Nash and Rivera created a composting system made up of three stalls that have sliding gates for ease of access. The first is composed of layered green and brown material. According to Saxon, green materials include fruits, vegetables, coffee grounds, tea bags, plant trimmings, grass clippings and manure, although dog and cat manure is not included. Brown materials include dried leaves, straw, hay, cornstalks, wood chips, shredded branches, pine needles, coffee filters, newspaper, cotton fabric, corrugated cardboard, ash, nut shells, sawdust and twigs. The goal is to have twice as much green material as brown, Saxon explained.
A new greenhouse is now available for gardeners using the Milford Community Gardens, donated by John and Cyndee Sammons
“With additional moisture and air, the ingredients break down until unrecognizable,” Saxon said. “Then, it gets moved to bin two where it “cooks.” There, it shouldn’t be disturbed much and should reach temperatures between 140 and 150 degrees. After that, it is moved to bin three where the temperature drops, the compost resembles soil and it is ready to use. This year, the composting system will only be available to our gardeners and will be monitored until there is a full understanding of how the process works. We would like to hold a workshop in the future to demonstrate its use.”

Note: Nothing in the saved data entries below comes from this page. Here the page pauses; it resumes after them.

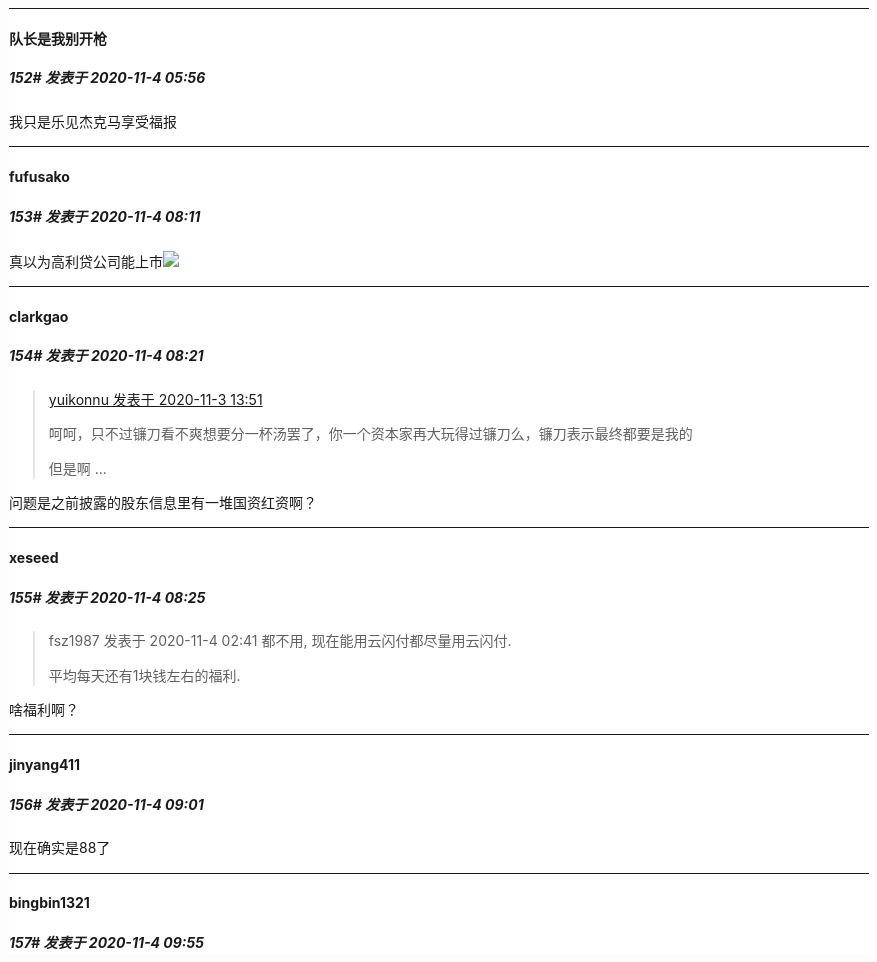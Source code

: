 
-----

####  队长是我别开枪  
##### 152#       发表于 2020-11-4 05:56


我只是乐见杰克马享受福报


-----

####  fufusako  
##### 153#       发表于 2020-11-4 08:11


真以为高利贷公司能上市<img src="https://static.saraba1st.com/image/smiley/face2017/041.png" referrerpolicy="no-referrer">


-----

####  clarkgao  
##### 154#       发表于 2020-11-4 08:21


<blockquote><a href="httphttps://bbs.saraba1st.com/2b/forum.php?mod=redirect&amp;goto=findpost&amp;pid=49269495&amp;ptid=1969695" target="_blank">yuikonnu 发表于 2020-11-3 13:51</a>

呵呵，只不过镰刀看不爽想要分一杯汤罢了，你一个资本家再大玩得过镰刀么，镰刀表示最终都要是我的

但是啊 ...</blockquote>
问题是之前披露的股东信息里有一堆国资红资啊？


-----

####  xeseed  
##### 155#       发表于 2020-11-4 08:25


<blockquote>fsz1987 发表于 2020-11-4 02:41
都不用, 现在能用云闪付都尽量用云闪付.

平均每天还有1块钱左右的福利.</blockquote>
啥福利啊？


-----

####  jinyang411  
##### 156#       发表于 2020-11-4 09:01


现在确实是88了


-----

####  bingbin1321  
##### 157#       发表于 2020-11-4 09:55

Saxon explained that anyone who is interested in starting a composting system at home should keep in mind that bones, meats, eggs, anything cooked in oil, dairy products, even lettuces that have been in dressing are not acceptable in compost material. Eggshells are acceptable but should not be crushed. All items should be relatively the same size. Once the compost is ready, it is nitrogen and carbon rich making it perfect fertilizer around plants. Saxon stated that it can be used once or twice a year.
“When we were presented with a check from the Milford Elks Lodge #2401 last year, the Sammons’ brought to our attention that they had a greenhouse they were willing to give us,” Saxon said. “the greenhouse will be a huge asset, as most of the seeds that have just arrived need a warm environment to germinate. This is especially helpful during the rainy spring season. Once the flats of seedlings are ready, the gardeners will share from them and any leftovers will go to a plant sale to grow funds for future gardeners.”